According to Pike Research, the total installed base of smart meters will reach over 350 million in the Asia Pacific region by 2016, nearly seven times more than the current number. China will overwhelmingly be the largest investor with a projection of just over 260 million in the next five years. Japan, South Korea, and Australia are also expected to see significant growth. Pike Research released an overview of their analysis which notes significant players in the market and grid performance.
Many countries in Asia have already implemented installation of smart meters, but not as wide spread as many Western nations. The smart meter industry in China is expected to be three times its current size in the next four years to become a $60 billion market. Energy consumption is expected to double in China over the next ten years, and the country is reporting that 25% of the energy produced is clean, making data collection all the more important. In fact, China is investing in smart grid systems at a higher rate than the United States.

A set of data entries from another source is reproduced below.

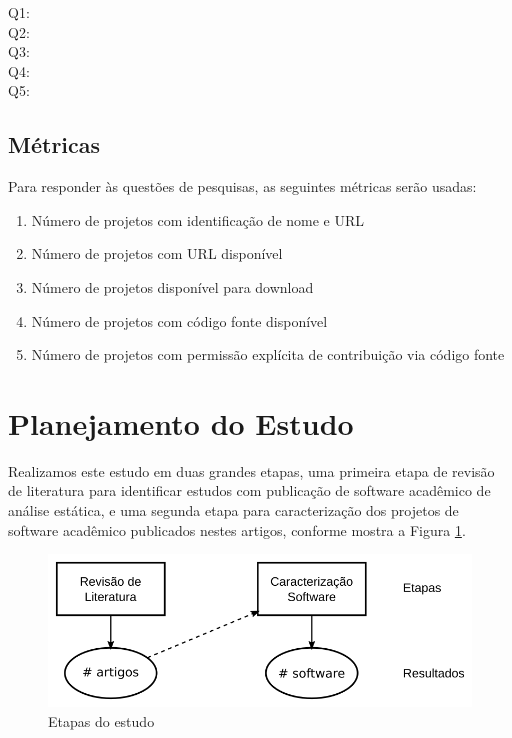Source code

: \begin{description}
  \item [Q1:] \EstudoUmQuestaoUm
  \item [Q2:] \EstudoUmQuestaoDois
  \item [Q3:] \EstudoUmQuestaoTres
  \item [Q4:] \EstudoUmQuestaoQuatro
  \item [Q5:] \EstudoUmQuestaoCinco
\end{description}

\subsection{Métricas}

Para responder às questões de pesquisas, as seguintes métricas serão usadas:

\begin{enumerate}
  \item Número de projetos com identificação de nome e URL
  \item Número de projetos com URL disponível
  \item Número de projetos disponível para download
  \item Número de projetos com código fonte disponível
  \item Número de projetos com permissão explícita de contribuição via código fonte
\end{enumerate}


\section{Planejamento do Estudo} \label{estudo1:planejamento} %

Realizamos este estudo em duas grandes etapas, uma primeira etapa de revisão de
literatura para identificar estudos com publicação de software acadêmico de
análise estática, e uma segunda etapa para caracterização dos projetos de
software acadêmico publicados nestes artigos, conforme mostra a Figura
\ref{estudo1-etapas}.

\begin{figure}[h]
  \center
  \includegraphics[scale=0.4]{imagens/estudo1-etapas.png}
  \caption{Etapas do estudo}
  \label{estudo1-etapas}
\end{figure}

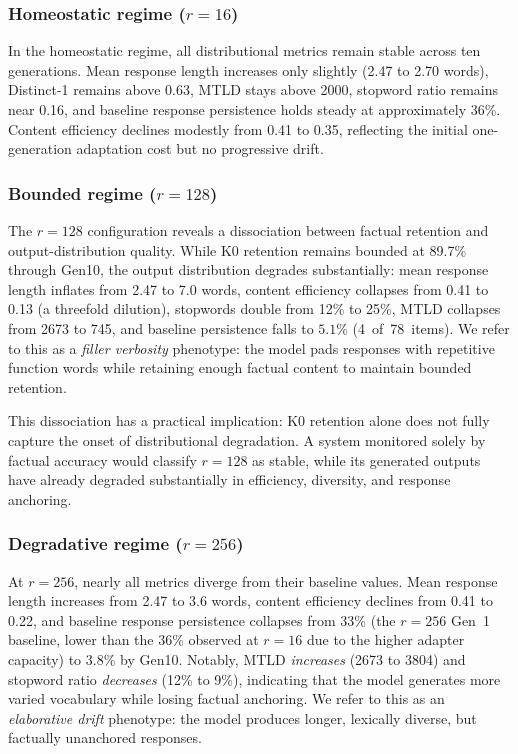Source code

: \documentclass[a4paper,fleqn]{cas-dc}
\newif\ifshowchanges
\newcommand{\rev}[1]{\ifshowchanges{\color{blue}#1}\else{#1}\fi}
\begin{document}
\subsubsection{Homeostatic regime ($r=16$)}
In the homeostatic regime, all distributional metrics remain stable across ten
generations. Mean response length increases only slightly (2.47 to 2.70 words),
Distinct-1 remains above 0.63, MTLD stays above 2000, stopword ratio remains
near 0.16, and baseline response persistence holds steady at approximately 36\%.
Content efficiency declines modestly from 0.41 to 0.35, reflecting the initial
one-generation adaptation cost but no progressive drift.

\subsubsection{Bounded regime ($r=128$)}\label{sec:dissociation}
The $r=128$ configuration reveals a dissociation between factual retention and
output-distribution quality. While K0 retention remains bounded at 89.7\% through
Gen10, the output distribution degrades substantially: mean response length
inflates from 2.47 to 7.0 words, content efficiency collapses from 0.41 to 0.13
(a threefold dilution), stopwords double from 12\% to 25\%, MTLD collapses from
2673 to 745, and baseline persistence falls to \rev{$5.1$\% (4~of~78~items)}. We refer to this as a
\textit{filler verbosity} phenotype: the model pads responses with repetitive
function words while retaining enough factual content to maintain bounded
retention.

This dissociation has a practical implication: K0 retention alone does not fully
capture the onset of distributional degradation. A system monitored solely by
factual accuracy would classify $r=128$ as stable, while its generated outputs
have already degraded substantially in efficiency, diversity, and response
anchoring.

\subsubsection{Degradative regime ($r=256$)}
At $r=256$, nearly all metrics diverge from their baseline values. Mean response
length increases from 2.47 to 3.6 words, content efficiency declines from 0.41
to 0.22, and baseline response persistence collapses from \rev{33\% (the $r=256$ Gen~1 baseline, lower than the 36\% observed at $r=16$ due to the higher adapter capacity)} to 3.8\% by
Gen10. Notably, MTLD \textit{increases} (2673 to 3804) and stopword ratio
\textit{decreases} (12\% to 9\%), indicating that the model generates more
varied vocabulary while losing factual anchoring. We refer to this as an
\textit{elaborative drift} phenotype: the model produces longer, lexically
diverse, but factually unanchored responses.
\end{document}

But not everyone is convinced that smart meter data will be used in the most effective, consumer-friendly manner. While the data can be used to inform users of when best to use energy, they can also be a way for gigantic power providers to charge more during peak times, especially in the mornings and evening when the majority of workers are making their daily commutes. Concerns range from those who work at home to those who live in regions with drastic climate shifts, and even to public policies makers who fear the poor will be negatively impacted by fluctuating rates.
Although Australia is listed as a key area of growth for smart meter installation, at least one state in the country is hesitant to push the technology to all users. Victoria has stalled a previous program that would have called for wide spread upgrades. It’s unlikely that smart meters progression will stop, but the impact on individuals remains to be seen.